• **Task objective**
Make an exact copy of the records, dropping all pictures.

#### Data for this task

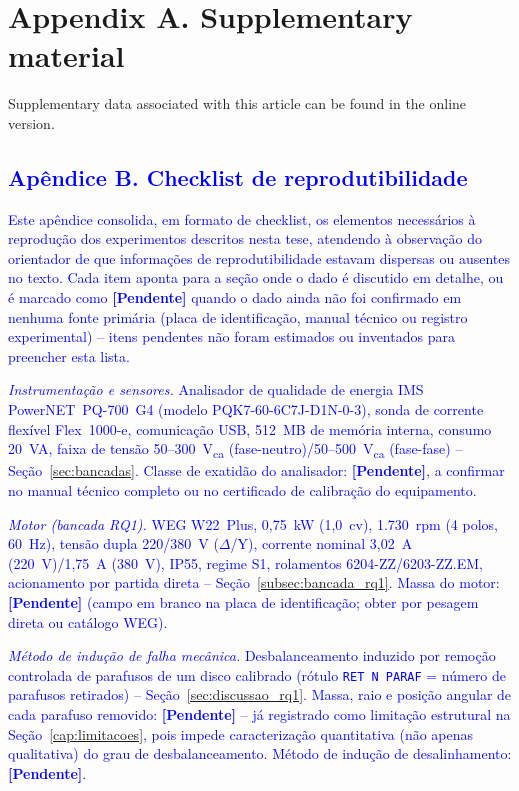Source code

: \documentclass[times,final]{elsarticle}
\begin{document}
\section*{Appendix A. Supplementary material}
Supplementary data associated with this article can be found in the online version.
\textcolor{blue}{
\section*{Apêndice B. Checklist de reprodutibilidade}
Este apêndice consolida, em formato de checklist, os elementos necessários à reprodução dos experimentos descritos nesta tese, atendendo à observação do orientador de que informações de reprodutibilidade estavam dispersas ou ausentes no texto. Cada item aponta para a seção onde o dado é discutido em detalhe, ou é marcado como \textbf{[Pendente]} quando o dado ainda não foi confirmado em nenhuma fonte primária (placa de identificação, manual técnico ou registro experimental) -- itens pendentes não foram estimados ou inventados para preencher esta lista.

\textit{Instrumentação e sensores.} Analisador de qualidade de energia IMS PowerNET~PQ-700~G4 (modelo PQK7-60-6C7J-D1N-0-3), sonda de corrente flexível Flex~1000-e, comunicação USB, 512~MB de memória interna, consumo 20~VA, faixa de tensão 50--300~V\textsubscript{ca} (fase-neutro)/50--500~V\textsubscript{ca} (fase-fase) -- Seção~\ref{sec:bancadas}. Classe de exatidão do analisador: \textbf{[Pendente]}, a confirmar no manual técnico completo ou no certificado de calibração do equipamento.

\textit{Motor (bancada RQ1).} WEG W22~Plus, 0,75~kW (1,0~cv), 1.730~rpm (4 polos, 60~Hz), tensão dupla 220/380~V ($\Delta$/Y), corrente nominal 3,02~A (220~V)/1,75~A (380~V), IP55, regime S1, rolamentos 6204-ZZ/6203-ZZ.EM, acionamento por partida direta -- Seção~\ref{subsec:bancada_rq1}. Massa do motor: \textbf{[Pendente]} (campo em branco na placa de identificação; obter por pesagem direta ou catálogo WEG).

\textit{Método de indução de falha mecânica.} Desbalanceamento induzido por remoção controlada de parafusos de um disco calibrado (rótulo \texttt{RET~N~PARAF} = número de parafusos retirados) -- Seção~\ref{sec:discussao_rq1}. Massa, raio e posição angular de cada parafuso removido: \textbf{[Pendente]} -- já registrado como limitação estrutural na Seção~\ref{cap:limitacoes}, pois impede caracterização quantitativa (não apenas qualitativa) do grau de desbalanceamento. Método de indução de desalinhamento: \textbf{[Pendente]}.

}
\end{document}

########

• **Answer box**
Source code

: \documentclass[times,final]{elsarticle}
\begin{document}
\section*{Appendix A. Supplementary material}
Supplementary data associated with this article can be found in the online version.
\textcolor{blue}{
\section*{Apêndice B. Checklist de reprodutibilidade}
Este apêndice consolida, em formato de checklist, os elementos necessários à reprodução dos experimentos descritos nesta tese, atendendo à observação do orientador de que informações de reprodutibilidade estavam dispersas ou ausentes no texto. Cada item aponta para a seção onde o dado é discutido em detalhe, ou é marcado como \textbf{[Pendente]} quando o dado ainda não foi confirmado em nenhuma fonte primária (placa de identificação, manual técnico ou registro experimental) -- itens pendentes não foram estimados ou inventados para preencher esta lista.

\textit{Instrumentação e sensores.} Analisador de qualidade de energia IMS PowerNET~PQ-700~G4 (modelo PQK7-60-6C7J-D1N-0-3), sonda de corrente flexível Flex~1000-e, comunicação USB, 512~MB de memória interna, consumo 20~VA, faixa de tensão 50--300~V\textsubscript{ca} (fase-neutro)/50--500~V\textsubscript{ca} (fase-fase) -- Seção~\ref{sec:bancadas}. Classe de exatidão do analisador: \textbf{[Pendente]}, a confirmar no manual técnico completo ou no certificado de calibração do equipamento.

\textit{Motor (bancada RQ1).} WEG W22~Plus, 0,75~kW (1,0~cv), 1.730~rpm (4 polos, 60~Hz), tensão dupla 220/380~V ($\Delta$/Y), corrente nominal 3,02~A (220~V)/1,75~A (380~V), IP55, regime S1, rolamentos 6204-ZZ/6203-ZZ.EM, acionamento por partida direta -- Seção~\ref{subsec:bancada_rq1}. Massa do motor: \textbf{[Pendente]} (campo em branco na placa de identificação; obter por pesagem direta ou catálogo WEG).

\textit{Método de indução de falha mecânica.} Desbalanceamento induzido por remoção controlada de parafusos de um disco calibrado (rótulo \texttt{RET~N~PARAF} = número de parafusos retirados) -- Seção~\ref{sec:discussao_rq1}. Massa, raio e posição angular de cada parafuso removido: \textbf{[Pendente]} -- já registrado como limitação estrutural na Seção~\ref{cap:limitacoes}, pois impede caracterização quantitativa (não apenas qualitativa) do grau de desbalanceamento. Método de indução de desalinhamento: \textbf{[Pendente]}.

}
\end{document}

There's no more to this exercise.